カヌー禁止薬物混入問題を受け、日本連盟の春園長公常務理事は10日、加害者の鈴木康大(32=福島県協会)を事実上の永久追放にするとの見通しを明かした。鈴木は弁護士を通じて自筆の謝罪文を報道各社に送り、被害者の小松正治(25=愛媛県協会)は合宿先の石川県で心境を吐露した。薬物混入問題に付随して発覚した鈴木による窃盗問題の被害者は小松も含めて5人に上り、そのうち4人とは示談が成立していることも明らかになった。

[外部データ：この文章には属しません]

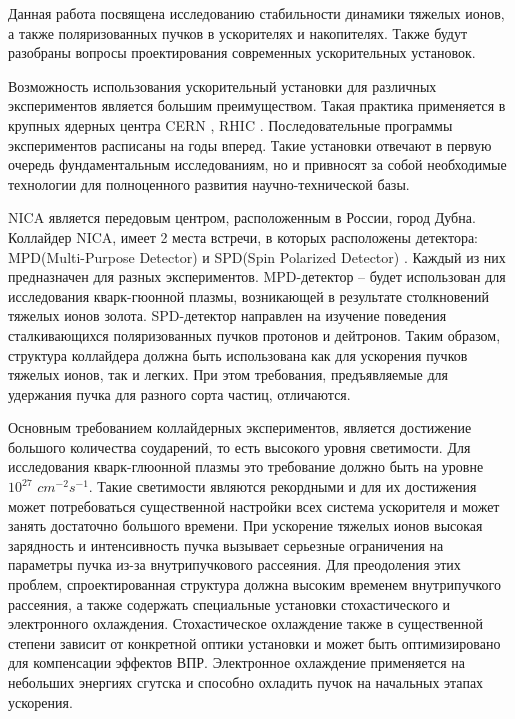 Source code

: \par Данная работа посвящена исследованию стабильности динамики тяжелых ионов, а также поляризованных пучков в ускорителях и накопителях. Также будут разобраны вопросы проектирования современных ускорительных установок.

\par Возможность использования ускорительный установки для различных экспериментов является большим преимуществом. Такая практика применяется в крупных ядерных центра CERN \cite{lhc:heavy_ions}, RHIC \cite{rhic:design}. Последовательные программы экспериментов расписаны на годы вперед. Такие установки отвечают в первую очередь фундаментальным исследованиям, но и привносят за собой необходимые технологии для полноценного развития научно-технической базы.

\par NICA является передовым центром, расположенным в России, город Дубна. Коллайдер NICA, имеет 2 места встречи, в которых расположены детектора: MPD(Multi-Purpose Detector) \cite{MPD} и SPD(Spin Polarized Detector) \cite{Ladygin:SPD}. Каждый из них предназначен для разных экспериментов. MPD-детектор – будет использован для исследования кварк-гюонной плазмы, возникающей в результате столкновений тяжелых ионов золота. SPD-детектор направлен на изучение поведения сталкивающихся поляризованных пучков протонов и дейтронов. Таким образом, структура коллайдера должна быть использована как для ускорения пучков тяжелых ионов, так и легких. При этом требования, предъявляемые для удержания пучка для разного сорта частиц, отличаются. 

\par Основным требованием коллайдерных экспериментов, является достижение большого количества соударений, то есть высокого уровня светимости. Для исследования кварк-глюонной плазмы это требование должно быть на уровне $10^{27}$ $cm^{-2}s^{-1}$. Такие светимости являются рекордными и для их достижения может потребоваться существенной настройки всех система ускорителя и может занять достаточно большого времени. При ускорение тяжелых ионов высокая зарядность и интенсивность пучка вызывает серьезные ограничения на параметры пучка из-за внутрипучкового рассеяния. Для преодоления этих проблем, спроектированная структура должна высоким временем внутрипучкого рассеяния, а также содержать специальные установки стохастического и электронного охлаждения. Стохастическое охлаждение также в существенной степени зависит от конкретной оптики установки и может быть оптимизировано для компенсации эффектов ВПР. Электронное охлаждение применяется на небольших энергиях сгутска и способно охладить пучок на начальных этапах ускорения.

 前代未聞の悪質な行為が判明した鈴木は、厳罰を避けられない見通しとなった。日本カヌー連盟は捜査終了後に理事会と社員総会で、除名処分を下す見込み。規則上、除名から2年以上が経過すれば、復帰ができる。しかし、同連盟の春園常務理事は「連盟内部としては、再入会は認められない。規定は適用しない」と、事実上の永久追放となる方向性を示した。

 同常務理事によれば、鈴木がパドルや金銭を盗んだ件について「4件、4選手と示談が成立している。4日に鈴木の弁護士を通じて連盟に報告があった」と説明。9月のスプリント日本選手権で盗まれた小松のパドルは、福島・二本松の漕艇場に隠されていたという。

 10年以降、大会や合宿で窃盗が発生し、同連盟は犯人を特定できなかったが、主要大会の監督会議等で注意喚起を行ってきた。そのような状況下での問題発覚に古谷利彦専務理事は「今までの対応が生ぬるかったとの指摘を受ければ、甘んじて受け入れます」と冷静に語った。

 同連盟は今回の問題を受け、再発防止に乗り出す。ドリンクの保管所を設け、監視カメラや有人で監視、ロッカー設置等の対策を検討している。山口徹正副会長は「早ければ3月27日から香川・坂出市で行われる、カヌースプリント海外派遣選手選考会から取り入れる」と、早急に取り組む姿勢を示した。12年ロンドン五輪前以来となる選手へのメンタルカウンセリングを実施する案も挙がっているという。

 今回の件に関して、同連盟には抗議のメールや電話は約100件届いた。今日11日にスポーツ庁の鈴木大地長官(50)を訪問し、おわびと今後の対策について報告を行う。